The second bill (A-887), sponsored by Muoio, Gusciora, Vainieri Huttle, Conaway and DeAngelo, would require the commissioner of Banking and Insurance to annually evaluate a tiered network adequacy and the evaluation must be certified by the commissioner of Health.
“For months now, we’ve been trying to determine the selection standards used by some of our largest insurance carriers to create their new tiered health plans,” said Vainieri Huttle (D-Bergen). “This bill will end that mystery, and ensure fairness, by requiring clear cut standards laid out by the state so we can ensure that affordable access to healthcare is available to everyone.”
A carrier that offers a managed care plan that provides for in-network benefits and for a tiered network, shall:
a) as selection standards to determine the placement of health care providers in a tier, use at least quality of performance and cost-efficiency measurements that are endorsed by the National Quality Forum, the AQA, Leapfrog, or that are based on other bona fide nationally-recognized guidelines; and may use other performance measurement standards, provided that they are approved by the commissioner.
b) make written disclosures regarding the selection standards used to determine the placement of health care providers in a tier in accordance with the provisions of this act.
“The two primary concerns we had with the rollout of these new tiered health plans was the lack of information available on how these tiers were selected and the number of communities that were left wholly without access to premium tier hospitals,” said Conaway (D-Burlington). “This bill will ensure that the benefits of tiered health plans are available to residents throughout the state.”
The bill also requires an insurance carrier to disclose the following to a health care provider at least 120 days prior to the beginning of a plan’s open enrollment period and at least annually, for each plan that provides for a tiered network:
a) a description of the quality of performance and cost-efficiency measurements or other performance measurement standards used as selection standards to determine the placement of health care providers in a tier;
b) a notice that a health care provider has a right to seek review from, and provide additional information to, the carrier with respect to any selection standards used to determine the placement of the health care provider in a tier, and the data, methodology, formulas or methods used to establish the performance measurements, and to request the carrier to correct errors and to consider additional information; and
c) a notice that a health care provider has a right to appeal the carrier’s placement of the health care provider in a tier, through an appeal process that shall be developed by the department.
Additionally, a carrier shall submit a network for each plan that it offers, to the department for review, at least 120 days prior to the beginning of a plan’s open enrollment period.
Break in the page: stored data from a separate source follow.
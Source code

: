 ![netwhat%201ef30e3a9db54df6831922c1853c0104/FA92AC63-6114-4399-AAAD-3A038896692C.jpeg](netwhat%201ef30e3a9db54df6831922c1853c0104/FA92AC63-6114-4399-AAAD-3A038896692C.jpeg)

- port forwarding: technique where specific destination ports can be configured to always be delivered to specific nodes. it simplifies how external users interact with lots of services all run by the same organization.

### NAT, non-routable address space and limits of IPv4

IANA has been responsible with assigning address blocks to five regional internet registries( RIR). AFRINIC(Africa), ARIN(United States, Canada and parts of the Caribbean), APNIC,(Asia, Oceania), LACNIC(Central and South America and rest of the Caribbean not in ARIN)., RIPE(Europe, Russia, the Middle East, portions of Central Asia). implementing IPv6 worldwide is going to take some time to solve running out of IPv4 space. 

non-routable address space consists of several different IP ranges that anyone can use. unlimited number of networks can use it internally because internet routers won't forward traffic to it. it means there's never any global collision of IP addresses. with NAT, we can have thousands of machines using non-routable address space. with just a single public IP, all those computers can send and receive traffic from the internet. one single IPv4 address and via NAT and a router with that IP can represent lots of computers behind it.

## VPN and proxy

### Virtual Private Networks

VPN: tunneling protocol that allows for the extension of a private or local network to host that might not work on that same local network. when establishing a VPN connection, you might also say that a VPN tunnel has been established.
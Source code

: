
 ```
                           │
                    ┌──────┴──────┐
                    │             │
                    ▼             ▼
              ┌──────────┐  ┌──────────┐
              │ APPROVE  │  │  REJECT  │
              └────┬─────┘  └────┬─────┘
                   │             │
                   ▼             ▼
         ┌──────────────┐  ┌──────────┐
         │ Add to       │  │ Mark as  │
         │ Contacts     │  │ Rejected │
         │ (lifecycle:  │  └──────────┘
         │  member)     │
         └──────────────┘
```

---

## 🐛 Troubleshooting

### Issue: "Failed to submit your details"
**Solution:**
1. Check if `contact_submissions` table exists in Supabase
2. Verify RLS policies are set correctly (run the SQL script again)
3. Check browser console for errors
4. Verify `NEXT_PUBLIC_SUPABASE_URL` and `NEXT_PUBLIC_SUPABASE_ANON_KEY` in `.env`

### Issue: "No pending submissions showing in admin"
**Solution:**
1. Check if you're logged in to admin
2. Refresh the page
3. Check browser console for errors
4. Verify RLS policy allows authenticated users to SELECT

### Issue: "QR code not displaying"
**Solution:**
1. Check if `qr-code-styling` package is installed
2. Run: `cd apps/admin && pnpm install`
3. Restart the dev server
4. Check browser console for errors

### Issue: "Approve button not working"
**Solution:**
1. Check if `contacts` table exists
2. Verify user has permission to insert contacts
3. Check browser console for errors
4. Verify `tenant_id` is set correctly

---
The bill also details the information that the department must include in developing a process for a health care provider to appeal a decision by a carrier to place, or not to place, a provider in a tier in order for the process to be transparent and efficient.
At the time that the commissioner approves a carrier’s network, the carrier must disclose the following to consumers for each plan that provides for a tiered network: the names of each health care provider in the network and the tier in which the provider is placed; and a description of the selection standards to determine the placement of health care providers in a tier.
The carriers must also clearly and conspicuously disclose in all promotional and agreement materials the cost-sharing differentials in various tiers.
If any person violates any provision of this act, the Commissioner of Banking and Insurance will have the authority to assess penalties and take any other action provided under current law.
The bills were approved by the Assembly Regulatory Oversight Committee chaired by Gusciora.